Japan In-depth / 2022年1月29日 23時0分

岸田首相は22年1月21日のバイデン米大統領とのテレビ会談で、ロシアのいかなる攻撃に対しても強い行動をとることを前提に、他の同盟国、パートナーとも緊密な連携を継続していくことを確認したが、どの程度本気なのか、真意を疑われてもやむをえまい。

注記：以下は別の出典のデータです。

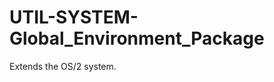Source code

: UTIL-SYSTEM-Global_Environment_Package
======================================

Extends the OS/2 system.
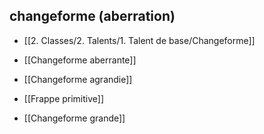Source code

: ## changeforme (aberration)

-   [[2. Classes/2. Talents/1. Talent de base/Changeforme]]
    
-   [[Changeforme aberrante]]
    
-   [[Changeforme agrandie]]
    
-   [[Frappe primitive]]
    
-   [[Changeforme  grande]]
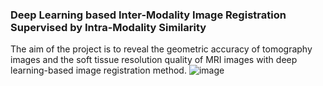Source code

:
### Deep Learning based Inter-Modality Image Registration Supervised by Intra-Modality Similarity

 The aim of the project is to reveal the geometric accuracy of tomography images and the soft tissue resolution quality of  MRI images with deep learning-based image registration method.
![image](https://user-images.githubusercontent.com/38917811/122679268-db82b800-d1f2-11eb-81fa-d704acfa9ca0.png)
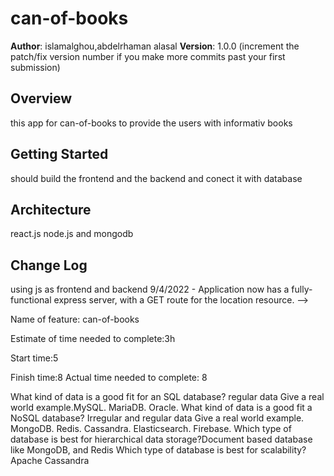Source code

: # can-of-books

**Author**: islamalghou,abdelrhaman alasal
**Version**: 1.0.0 (increment the patch/fix version number if you make more commits past your first submission)

## Overview

this app for can-of-books to provide the users with informativ books 

## Getting Started
should build the frontend and the backend and conect it with database

## Architecture
react.js node.js
and mongodb
## Change Log
using js as frontend and backend
9/4/2022 - Application now has a fully-functional express server, with a GET route for the location resource. -->



Name of feature: can-of-books

Estimate of time needed to complete:3h

Start time:5

Finish time:8
Actual time needed to complete: 8



What kind of data is a good fit for an SQL database? regular data
Give a real world example.MySQL. MariaDB. Oracle.
What kind of data is a good fit a NoSQL database? Irregular and regular data
Give a real world example.
MongoDB.
Redis.
Cassandra.
Elasticsearch.
Firebase.
Which type of database is best for hierarchical data storage?Document based database like MongoDB, and Redis 
Which type of database is best for scalability? Apache Cassandra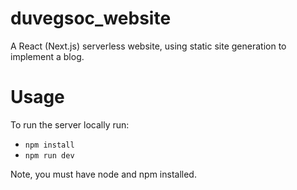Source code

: # duvegsoc_website
A React (Next.js) serverless website, using static site generation to implement a blog.

# Usage

To run the server locally run:

- `npm install`
- `npm run dev`

Note, you must have node and npm installed.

ウクライナのコルスンスキー駐日大使は1月26日、東京の外国人特派員協会での記者会見で、岸田首相が2014年のロシアによるクリミア併合の時の外相であったことに言及して、「岸田氏は状況を理解している」「日本は非常に重要な役割を果たすことができる」と今後の動きに期待感をにじませた。大使の望み通りになるかどうか。





■ 制裁同調避ければ国際的な信用は低下





ロシアの侵攻が現実のものとなった時に備えて、アメリカ、欧州各国はすでにさまざまな「強い手段」を検討している。





派兵は除外されているが、金融制裁、軍需品の禁輸、各国の銀行が加入する「SWIFT」(国際銀行間金融通信協会)からのロシア銀行の締め出しなどが検討されている。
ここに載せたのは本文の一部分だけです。